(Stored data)

-=-=-

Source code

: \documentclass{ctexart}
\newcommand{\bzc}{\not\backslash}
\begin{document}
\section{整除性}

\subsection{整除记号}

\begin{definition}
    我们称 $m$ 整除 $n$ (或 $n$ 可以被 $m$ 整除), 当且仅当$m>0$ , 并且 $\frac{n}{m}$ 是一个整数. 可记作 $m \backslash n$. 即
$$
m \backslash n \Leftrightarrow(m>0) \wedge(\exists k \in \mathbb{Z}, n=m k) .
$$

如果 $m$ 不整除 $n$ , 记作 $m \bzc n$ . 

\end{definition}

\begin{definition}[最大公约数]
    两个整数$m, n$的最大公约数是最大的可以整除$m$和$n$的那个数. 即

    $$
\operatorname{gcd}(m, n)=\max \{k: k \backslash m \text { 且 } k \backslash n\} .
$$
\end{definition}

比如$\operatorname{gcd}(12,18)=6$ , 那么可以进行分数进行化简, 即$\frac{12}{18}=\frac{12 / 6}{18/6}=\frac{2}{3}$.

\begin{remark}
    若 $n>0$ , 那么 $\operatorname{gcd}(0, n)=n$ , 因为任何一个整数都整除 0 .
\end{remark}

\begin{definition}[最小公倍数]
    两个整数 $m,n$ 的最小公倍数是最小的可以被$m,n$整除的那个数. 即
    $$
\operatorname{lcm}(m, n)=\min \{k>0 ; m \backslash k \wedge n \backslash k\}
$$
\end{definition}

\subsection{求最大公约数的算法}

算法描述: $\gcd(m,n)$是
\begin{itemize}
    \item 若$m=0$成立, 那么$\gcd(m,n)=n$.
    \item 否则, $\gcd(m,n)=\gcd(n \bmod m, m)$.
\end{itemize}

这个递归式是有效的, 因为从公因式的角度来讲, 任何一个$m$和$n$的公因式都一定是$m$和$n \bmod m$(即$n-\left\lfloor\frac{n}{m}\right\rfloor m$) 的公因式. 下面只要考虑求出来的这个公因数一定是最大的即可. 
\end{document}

-=-=-

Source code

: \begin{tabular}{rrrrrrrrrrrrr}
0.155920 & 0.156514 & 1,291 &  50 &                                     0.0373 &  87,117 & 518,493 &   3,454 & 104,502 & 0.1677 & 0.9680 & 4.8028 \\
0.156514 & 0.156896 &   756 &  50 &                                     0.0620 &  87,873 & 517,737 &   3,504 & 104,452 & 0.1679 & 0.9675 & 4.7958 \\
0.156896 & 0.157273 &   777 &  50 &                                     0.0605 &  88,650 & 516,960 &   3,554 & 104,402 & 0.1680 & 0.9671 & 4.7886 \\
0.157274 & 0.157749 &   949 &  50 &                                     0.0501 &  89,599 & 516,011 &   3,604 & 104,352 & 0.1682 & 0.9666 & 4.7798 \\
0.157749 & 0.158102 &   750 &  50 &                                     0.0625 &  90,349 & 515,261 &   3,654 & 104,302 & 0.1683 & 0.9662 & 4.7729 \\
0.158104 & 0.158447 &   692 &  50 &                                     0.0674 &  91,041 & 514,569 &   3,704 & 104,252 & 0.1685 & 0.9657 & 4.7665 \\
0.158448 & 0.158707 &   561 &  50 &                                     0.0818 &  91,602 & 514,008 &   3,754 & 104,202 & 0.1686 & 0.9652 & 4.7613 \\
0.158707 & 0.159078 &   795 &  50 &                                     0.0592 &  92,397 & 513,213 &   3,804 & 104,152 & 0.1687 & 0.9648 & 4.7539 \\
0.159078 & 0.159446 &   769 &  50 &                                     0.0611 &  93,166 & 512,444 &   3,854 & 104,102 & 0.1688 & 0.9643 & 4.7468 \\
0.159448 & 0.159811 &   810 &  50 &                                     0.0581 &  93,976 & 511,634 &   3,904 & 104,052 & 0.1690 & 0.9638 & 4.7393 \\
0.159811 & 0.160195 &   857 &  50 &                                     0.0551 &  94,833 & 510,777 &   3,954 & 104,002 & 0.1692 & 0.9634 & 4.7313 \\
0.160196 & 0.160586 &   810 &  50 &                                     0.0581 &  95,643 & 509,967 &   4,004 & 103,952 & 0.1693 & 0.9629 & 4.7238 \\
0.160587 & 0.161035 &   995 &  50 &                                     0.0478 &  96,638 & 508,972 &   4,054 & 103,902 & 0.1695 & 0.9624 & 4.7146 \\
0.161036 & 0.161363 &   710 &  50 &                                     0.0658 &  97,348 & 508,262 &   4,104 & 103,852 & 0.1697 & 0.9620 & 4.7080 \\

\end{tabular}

-=-=-

• What this task involves:
Scan the lines above for the word "bmod" and copy every one where it occurs.

• Worked solution:
    \item 否则, $\gcd(m,n)=\gcd(n \bmod m, m)$.
这个递归式是有效的, 因为从公因式的角度来讲, 任何一个$m$和$n$的公因式都一定是$m$和$n \bmod m$(即$n-\left\lfloor\frac{n}{m}\right\rfloor m$) 的公因式. 下面只要考虑求出来的这个公因数一定是最大的即可. 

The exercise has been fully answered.